(MATERIAL FOR THE TASK begins)
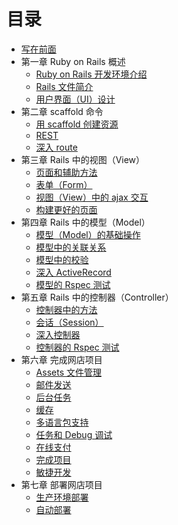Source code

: # 目录

* [写在前面](README.md)
* 第一章 Ruby on Rails 概述
   * [Ruby on Rails 开发环境介绍](Chapter_1/1.1.md)
   * [Rails 文件简介](Chapter_1/1.2.md)
   * [用户界面（UI）设计](Chapter_1/1.3.md)
* 第二章 scaffold 命令
   * [用 scaffold 创建资源](Chapter_2/2.1.md)
   * [REST](Chapter_2/2.2.md)
   * [深入 route](Chapter_2/2.3.md)
* 第三章 Rails 中的视图（View）
   * [页面和辅助方法](Chapter_3/3.1.md)
   * [表单（Form）](Chapter_3/3.2.md)
   * [视图（View）中的 ajax 交互](Chapter_3/3.3.md)
   * [构建更好的页面](Chapter_3/3.4.md)
* 第四章 Rails 中的模型（Model）
   * [模型（Model）的基础操作](Chapter_4/4.1.md)
   * [模型中的关联关系](Chapter_4/4.2.md)
   * [模型中的校验](Chapter_4/4.3.md)
   * [深入 ActiveRecord](Chapter_4/4.4.md)
   * [模型的 Rspec 测试](Chapter_4/4.5.md)
* 第五章 Rails 中的控制器（Controller）
   * [控制器中的方法](Chapter_5/5.1.md)
   * [会话（Session）](Chapter_5/5.2.md)
   * [深入控制器](Chapter_5/5.3.md)
   * [控制器的 Rspec 测试](Chapter_5/5.4.md)
* 第六章 完成网店项目
   * [Assets 文件管理](Chapter_6/6.1.md)
   * [邮件发送](Chapter_6/6.2.md)
   * [后台任务](Chapter_6/6.3.md)
   * [缓存](Chapter_6/6.4.md)
   * [多语言包支持](Chapter_6/6.5.md)
   * [任务和 Debug 调试](Chapter_6/6.6.md)
   * [在线支付](Chapter_6/6.7.md)
   * [完成项目](Chapter_6/6.8.md)
   * [敏捷开发](Chapter_6/6.9.md)
* 第七章 部署网店项目
   * [生产环境部署](Chapter_7/7.1.md)
   * [自动部署](Chapter_7/7.2.md)
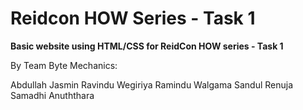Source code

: # Reidcon HOW Series - Task 1

**Basic website using HTML/CSS for ReidCon HOW series - Task 1**

By Team Byte Mechanics:

Abdullah Jasmin
Ravindu Wegiriya
Ramindu Walgama
Sandul Renuja
Samadhi Anuththara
(MATERIAL FOR THE TASK ends)
→ TASK REQUIREMENTS
These entries are to be printed again word for word, except for the pictures.

→ WRITTEN REPLY
Source code

: # 目录

* [写在前面](README.md)
* 第一章 Ruby on Rails 概述
   * [Ruby on Rails 开发环境介绍](Chapter_1/1.1.md)
   * [Rails 文件简介](Chapter_1/1.2.md)
   * [用户界面（UI）设计](Chapter_1/1.3.md)
* 第二章 scaffold 命令
   * [用 scaffold 创建资源](Chapter_2/2.1.md)
   * [REST](Chapter_2/2.2.md)
   * [深入 route](Chapter_2/2.3.md)
* 第三章 Rails 中的视图（View）
   * [页面和辅助方法](Chapter_3/3.1.md)
   * [表单（Form）](Chapter_3/3.2.md)
   * [视图（View）中的 ajax 交互](Chapter_3/3.3.md)
   * [构建更好的页面](Chapter_3/3.4.md)
* 第四章 Rails 中的模型（Model）
   * [模型（Model）的基础操作](Chapter_4/4.1.md)
   * [模型中的关联关系](Chapter_4/4.2.md)
   * [模型中的校验](Chapter_4/4.3.md)
   * [深入 ActiveRecord](Chapter_4/4.4.md)
   * [模型的 Rspec 测试](Chapter_4/4.5.md)
* 第五章 Rails 中的控制器（Controller）
   * [控制器中的方法](Chapter_5/5.1.md)
   * [会话（Session）](Chapter_5/5.2.md)
   * [深入控制器](Chapter_5/5.3.md)
   * [控制器的 Rspec 测试](Chapter_5/5.4.md)
* 第六章 完成网店项目
   * [Assets 文件管理](Chapter_6/6.1.md)
   * [邮件发送](Chapter_6/6.2.md)
   * [后台任务](Chapter_6/6.3.md)
   * [缓存](Chapter_6/6.4.md)
   * [多语言包支持](Chapter_6/6.5.md)
   * [任务和 Debug 调试](Chapter_6/6.6.md)
   * [在线支付](Chapter_6/6.7.md)
   * [完成项目](Chapter_6/6.8.md)
   * [敏捷开发](Chapter_6/6.9.md)
* 第七章 部署网店项目
   * [生产环境部署](Chapter_7/7.1.md)
   * [自动部署](Chapter_7/7.2.md)
Source code

: # Reidcon HOW Series - Task 1

**Basic website using HTML/CSS for ReidCon HOW series - Task 1**

By Team Byte Mechanics:

Abdullah Jasmin
Ravindu Wegiriya
Ramindu Walgama
Sandul Renuja
Samadhi Anuththara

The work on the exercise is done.